> [What to produce]: The listing below is to be copied exactly, with pictures excluded.

================================

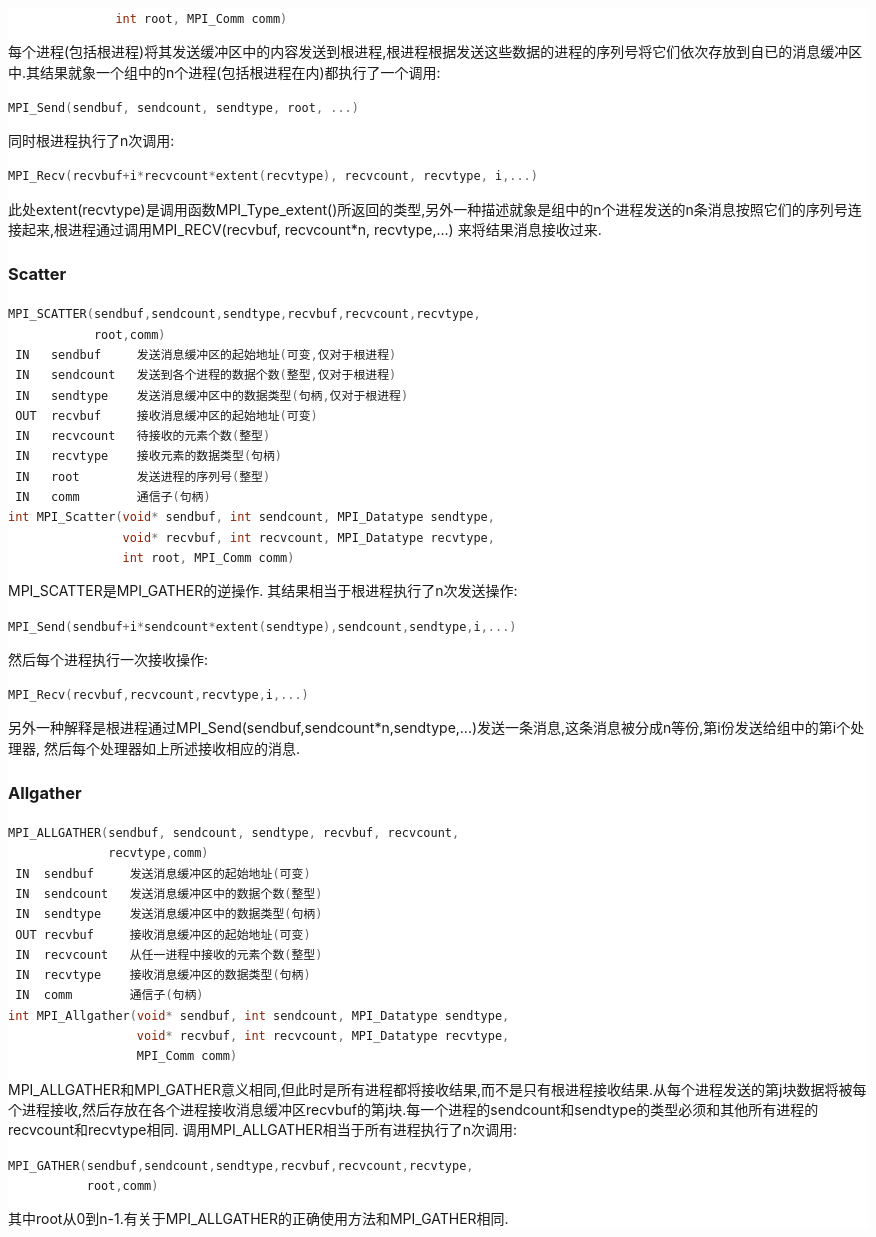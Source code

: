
 ```c
               int root, MPI_Comm comm)
```
每个进程(包括根进程)将其发送缓冲区中的内容发送到根进程,根进程根据发送这些数据的进程的序列号将它们依次存放到自已的消息缓冲区中.其结果就象一个组中的n个进程(包括根进程在内)都执行了一个调用:
```c
MPI_Send(sendbuf, sendcount, sendtype, root, ...)
```
同时根进程执行了n次调用:
```c
MPI_Recv(recvbuf+i*recvcount*extent(recvtype), recvcount, recvtype, i,...)
```
此处extent(recvtype)是调用函数MPI_Type_extent()所返回的类型,另外一种描述就象是组中的n个进程发送的n条消息按照它们的序列号连接起来,根进程通过调用MPI_RECV(recvbuf, recvcount*n, recvtype,...) 来将结果消息接收过来.

### Scatter
```c
MPI_SCATTER(sendbuf,sendcount,sendtype,recvbuf,recvcount,recvtype,
            root,comm)
 IN   sendbuf     发送消息缓冲区的起始地址(可变,仅对于根进程)
 IN   sendcount   发送到各个进程的数据个数(整型,仅对于根进程)
 IN   sendtype    发送消息缓冲区中的数据类型(句柄,仅对于根进程)
 OUT  recvbuf     接收消息缓冲区的起始地址(可变)
 IN   recvcount   待接收的元素个数(整型)
 IN   recvtype    接收元素的数据类型(句柄)
 IN   root        发送进程的序列号(整型)
 IN   comm        通信子(句柄)
int MPI_Scatter(void* sendbuf, int sendcount, MPI_Datatype sendtype,
                void* recvbuf, int recvcount, MPI_Datatype recvtype,
                int root, MPI_Comm comm)
```
MPI_SCATTER是MPI_GATHER的逆操作.
其结果相当于根进程执行了n次发送操作:
```c
MPI_Send(sendbuf+i*sendcount*extent(sendtype),sendcount,sendtype,i,...)
```
然后每个进程执行一次接收操作:
```c
MPI_Recv(recvbuf,recvcount,recvtype,i,...)
```
另外一种解释是根进程通过MPI_Send(sendbuf,sendcount*n,sendtype,...)发送一条消息,这条消息被分成n等份,第i份发送给组中的第i个处理器, 然后每个处理器如上所述接收相应的消息.

### Allgather
```c
MPI_ALLGATHER(sendbuf, sendcount, sendtype, recvbuf, recvcount,
              recvtype,comm)
 IN  sendbuf     发送消息缓冲区的起始地址(可变)
 IN  sendcount   发送消息缓冲区中的数据个数(整型)
 IN  sendtype    发送消息缓冲区中的数据类型(句柄)
 OUT recvbuf     接收消息缓冲区的起始地址(可变)
 IN  recvcount   从任一进程中接收的元素个数(整型)
 IN  recvtype    接收消息缓冲区的数据类型(句柄)
 IN  comm        通信子(句柄)
int MPI_Allgather(void* sendbuf, int sendcount, MPI_Datatype sendtype,
                  void* recvbuf, int recvcount, MPI_Datatype recvtype,
                  MPI_Comm comm)
```
MPI_ALLGATHER和MPI_GATHER意义相同,但此时是所有进程都将接收结果,而不是只有根进程接收结果.从每个进程发送的第j块数据将被每个进程接收,然后存放在各个进程接收消息缓冲区recvbuf的第j块.每一个进程的sendcount和sendtype的类型必须和其他所有进程的recvcount和recvtype相同.
调用MPI_ALLGATHER相当于所有进程执行了n次调用:
```c
MPI_GATHER(sendbuf,sendcount,sendtype,recvbuf,recvcount,recvtype,
           root,comm)
```
其中root从0到n-1.有关于MPI_ALLGATHER的正确使用方法和MPI_GATHER相同.
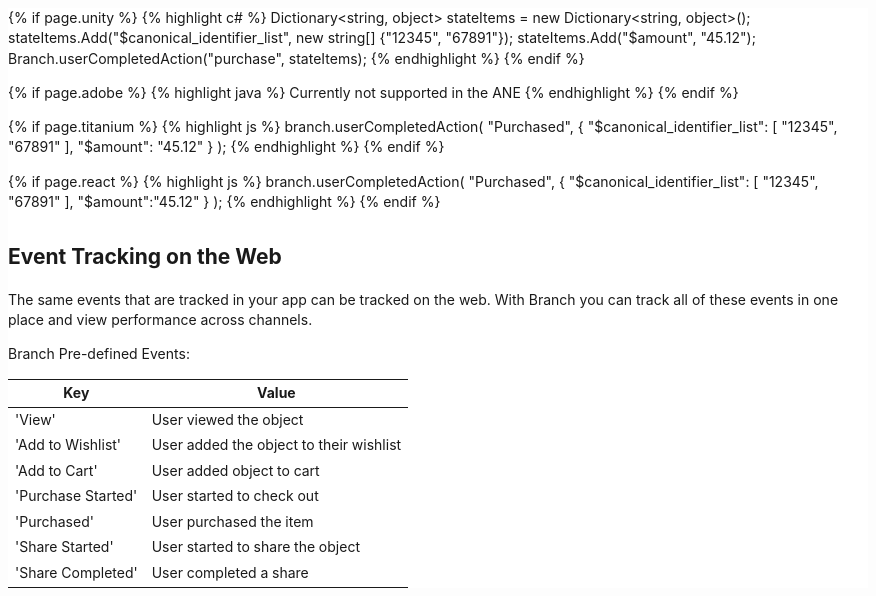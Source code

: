 {% if page.unity %}
{% highlight c# %}
Dictionary<string, object> stateItems = new Dictionary<string, object>();
stateItems.Add("$canonical_identifier_list", new string[] {"12345", "67891"});
stateItems.Add("$amount", "45.12");
Branch.userCompletedAction("purchase", stateItems);
{% endhighlight %}
{% endif %}

{% if page.adobe %}
{% highlight java %}
Currently not supported in the ANE
{% endhighlight %}
{% endif %}

{% if page.titanium %}
{% highlight js %}
branch.userCompletedAction(
    "Purchased",
    {
        "$canonical_identifier_list": [ "12345", "67891" ],
        "$amount": "45.12"
    }
);
{% endhighlight %}
{% endif %}

{% if page.react %}
{% highlight js %}
branch.userCompletedAction(
    "Purchased",
    {
        "$canonical_identifier_list": [ "12345", "67891" ],
        "$amount":"45.12"
    }
);
{% endhighlight %}
{% endif %}

## Event Tracking on the Web

The same events that are tracked in your app can be tracked on the web. With Branch you can track all of these events in one place and view performance across channels.

Branch Pre-defined Events:

| Key | Value
| --- | ---
| 'View' | User viewed the object
| 'Add to Wishlist' | User added the object to their wishlist
| 'Add to Cart' | User added object to cart
| 'Purchase Started' | User started to check out
| 'Purchased' | User purchased the item
| 'Share Started' | User started to share the object
| 'Share Completed' | User completed a share
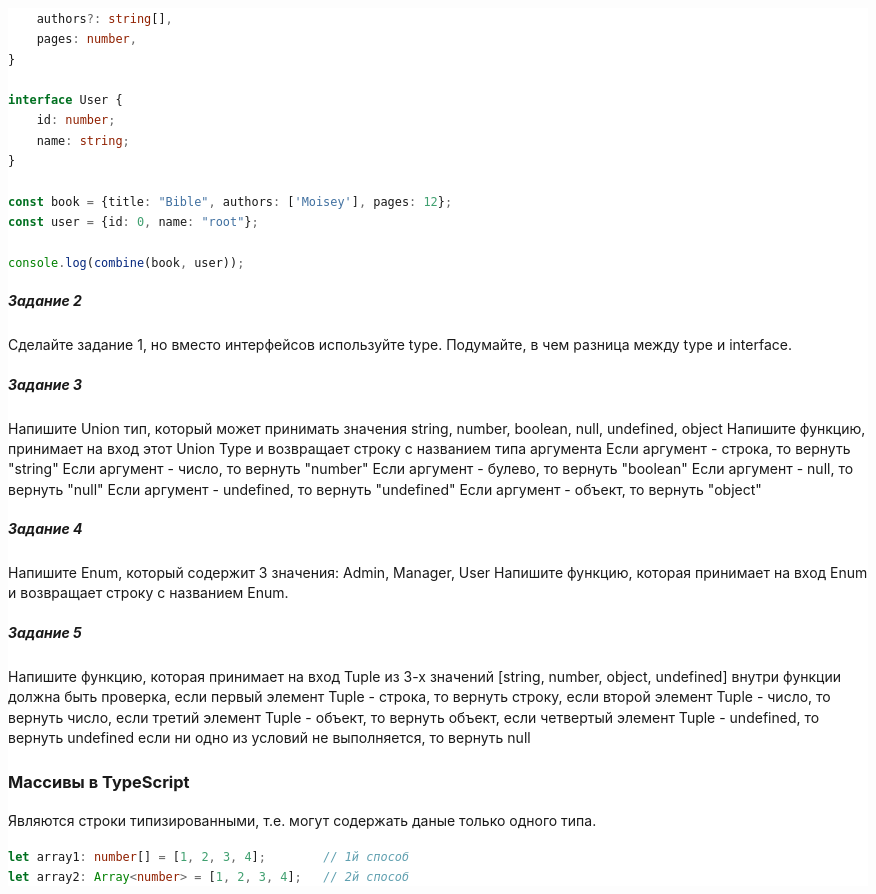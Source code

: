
 ```typescript
    authors?: string[],
    pages: number,
}

interface User {
    id: number;
    name: string;
}

const book = {title: "Bible", authors: ['Moisey'], pages: 12};
const user = {id: 0, name: "root"};

console.log(combine(book, user));

```
##### Задание 2
Сделайте задание 1, но вместо интерфейсов используйте type.
Подумайте, в чем разница между type и interface.

##### Задание 3
Напишите Union тип, который может принимать значения string, number, boolean, null, undefined, object
Напишите функцию, принимает на вход этот Union Type и возвращает строку
с названием типа аргумента
Если аргумент - строка, то вернуть "string"
Если аргумент - число, то вернуть "number"
Если аргумент - булево, то вернуть "boolean"
Если аргумент - null, то вернуть "null"
Если аргумент - undefined, то вернуть "undefined"
Если аргумент - объект, то вернуть "object"

##### Задание 4
Напишите Enum, который содержит 3 значения: Admin, Manager, User
Напишите функцию, которая принимает на вход Enum и возвращает строку
с названием Enum.

##### Задание 5
Напишите функцию, которая принимает на вход Tuple из 3-х значений [string, number, object, undefined]
внутри функции должна быть проверка, если первый элемент Tuple - строка, то вернуть строку,
если второй элемент Tuple - число, то вернуть число,
если третий элемент Tuple - объект, то вернуть объект,
если четвертый элемент Tuple - undefined, то вернуть undefined
если ни одно из условий не выполняется, то вернуть null

### Массивы в TypeScript
Являются строки типизированными, т.е. могут содержать даные только одного типа.
```typescript
let array1: number[] = [1, 2, 3, 4];        // 1й способ
let array2: Array<number> = [1, 2, 3, 4];   // 2й способ
```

================================

> [Your response]:
Source code

:
 ```c
               int root, MPI_Comm comm)
```
每个进程(包括根进程)将其发送缓冲区中的内容发送到根进程,根进程根据发送这些数据的进程的序列号将它们依次存放到自已的消息缓冲区中.其结果就象一个组中的n个进程(包括根进程在内)都执行了一个调用:
```c
MPI_Send(sendbuf, sendcount, sendtype, root, ...)
```
同时根进程执行了n次调用:
```c
MPI_Recv(recvbuf+i*recvcount*extent(recvtype), recvcount, recvtype, i,...)
```
此处extent(recvtype)是调用函数MPI_Type_extent()所返回的类型,另外一种描述就象是组中的n个进程发送的n条消息按照它们的序列号连接起来,根进程通过调用MPI_RECV(recvbuf, recvcount*n, recvtype,...) 来将结果消息接收过来.

### Scatter
```c
MPI_SCATTER(sendbuf,sendcount,sendtype,recvbuf,recvcount,recvtype,
            root,comm)
 IN   sendbuf     发送消息缓冲区的起始地址(可变,仅对于根进程)
 IN   sendcount   发送到各个进程的数据个数(整型,仅对于根进程)
 IN   sendtype    发送消息缓冲区中的数据类型(句柄,仅对于根进程)
 OUT  recvbuf     接收消息缓冲区的起始地址(可变)
 IN   recvcount   待接收的元素个数(整型)
 IN   recvtype    接收元素的数据类型(句柄)
 IN   root        发送进程的序列号(整型)
 IN   comm        通信子(句柄)
int MPI_Scatter(void* sendbuf, int sendcount, MPI_Datatype sendtype,
                void* recvbuf, int recvcount, MPI_Datatype recvtype,
                int root, MPI_Comm comm)
```
MPI_SCATTER是MPI_GATHER的逆操作.
其结果相当于根进程执行了n次发送操作:
```c
MPI_Send(sendbuf+i*sendcount*extent(sendtype),sendcount,sendtype,i,...)
```
然后每个进程执行一次接收操作:
```c
MPI_Recv(recvbuf,recvcount,recvtype,i,...)
```
另外一种解释是根进程通过MPI_Send(sendbuf,sendcount*n,sendtype,...)发送一条消息,这条消息被分成n等份,第i份发送给组中的第i个处理器, 然后每个处理器如上所述接收相应的消息.

### Allgather
```c
MPI_ALLGATHER(sendbuf, sendcount, sendtype, recvbuf, recvcount,
              recvtype,comm)
 IN  sendbuf     发送消息缓冲区的起始地址(可变)
 IN  sendcount   发送消息缓冲区中的数据个数(整型)
 IN  sendtype    发送消息缓冲区中的数据类型(句柄)
 OUT recvbuf     接收消息缓冲区的起始地址(可变)
 IN  recvcount   从任一进程中接收的元素个数(整型)
 IN  recvtype    接收消息缓冲区的数据类型(句柄)
 IN  comm        通信子(句柄)
int MPI_Allgather(void* sendbuf, int sendcount, MPI_Datatype sendtype,
                  void* recvbuf, int recvcount, MPI_Datatype recvtype,
                  MPI_Comm comm)
```
MPI_ALLGATHER和MPI_GATHER意义相同,但此时是所有进程都将接收结果,而不是只有根进程接收结果.从每个进程发送的第j块数据将被每个进程接收,然后存放在各个进程接收消息缓冲区recvbuf的第j块.每一个进程的sendcount和sendtype的类型必须和其他所有进程的recvcount和recvtype相同.
调用MPI_ALLGATHER相当于所有进程执行了n次调用:
```c
MPI_GATHER(sendbuf,sendcount,sendtype,recvbuf,recvcount,recvtype,
           root,comm)
```
其中root从0到n-1.有关于MPI_ALLGATHER的正确使用方法和MPI_GATHER相同.
Source code

: {% if page.unity %}
{% highlight c# %}
Dictionary<string, object> stateItems = new Dictionary<string, object>();
stateItems.Add("$canonical_identifier_list", new string[] {"12345", "67891"});
stateItems.Add("$amount", "45.12");
Branch.userCompletedAction("purchase", stateItems);
{% endhighlight %}
{% endif %}

{% if page.adobe %}
{% highlight java %}
Currently not supported in the ANE
{% endhighlight %}
{% endif %}

{% if page.titanium %}
{% highlight js %}
branch.userCompletedAction(
    "Purchased",
    {
        "$canonical_identifier_list": [ "12345", "67891" ],
        "$amount": "45.12"
    }
);
{% endhighlight %}
{% endif %}

{% if page.react %}
{% highlight js %}
branch.userCompletedAction(
    "Purchased",
    {
        "$canonical_identifier_list": [ "12345", "67891" ],
        "$amount":"45.12"
    }
);
{% endhighlight %}
{% endif %}

## Event Tracking on the Web

The same events that are tracked in your app can be tracked on the web. With Branch you can track all of these events in one place and view performance across channels.

Branch Pre-defined Events:

| Key | Value
| --- | ---
| 'View' | User viewed the object
| 'Add to Wishlist' | User added the object to their wishlist
| 'Add to Cart' | User added object to cart
| 'Purchase Started' | User started to check out
| 'Purchased' | User purchased the item
| 'Share Started' | User started to share the object
| 'Share Completed' | User completed a share
Source code

:
 ```typescript
    authors?: string[],
    pages: number,
}

interface User {
    id: number;
    name: string;
}

const book = {title: "Bible", authors: ['Moisey'], pages: 12};
const user = {id: 0, name: "root"};

console.log(combine(book, user));

```
##### Задание 2
Сделайте задание 1, но вместо интерфейсов используйте type.
Подумайте, в чем разница между type и interface.

##### Задание 3
Напишите Union тип, который может принимать значения string, number, boolean, null, undefined, object
Напишите функцию, принимает на вход этот Union Type и возвращает строку
с названием типа аргумента
Если аргумент - строка, то вернуть "string"
Если аргумент - число, то вернуть "number"
Если аргумент - булево, то вернуть "boolean"
Если аргумент - null, то вернуть "null"
Если аргумент - undefined, то вернуть "undefined"
Если аргумент - объект, то вернуть "object"

##### Задание 4
Напишите Enum, который содержит 3 значения: Admin, Manager, User
Напишите функцию, которая принимает на вход Enum и возвращает строку
с названием Enum.

##### Задание 5
Напишите функцию, которая принимает на вход Tuple из 3-х значений [string, number, object, undefined]
внутри функции должна быть проверка, если первый элемент Tuple - строка, то вернуть строку,
если второй элемент Tuple - число, то вернуть число,
если третий элемент Tuple - объект, то вернуть объект,
если четвертый элемент Tuple - undefined, то вернуть undefined
если ни одно из условий не выполняется, то вернуть null

### Массивы в TypeScript
Являются строки типизированными, т.е. могут содержать даные только одного типа.
```typescript
let array1: number[] = [1, 2, 3, 4];        // 1й способ
let array2: Array<number> = [1, 2, 3, 4];   // 2й способ
```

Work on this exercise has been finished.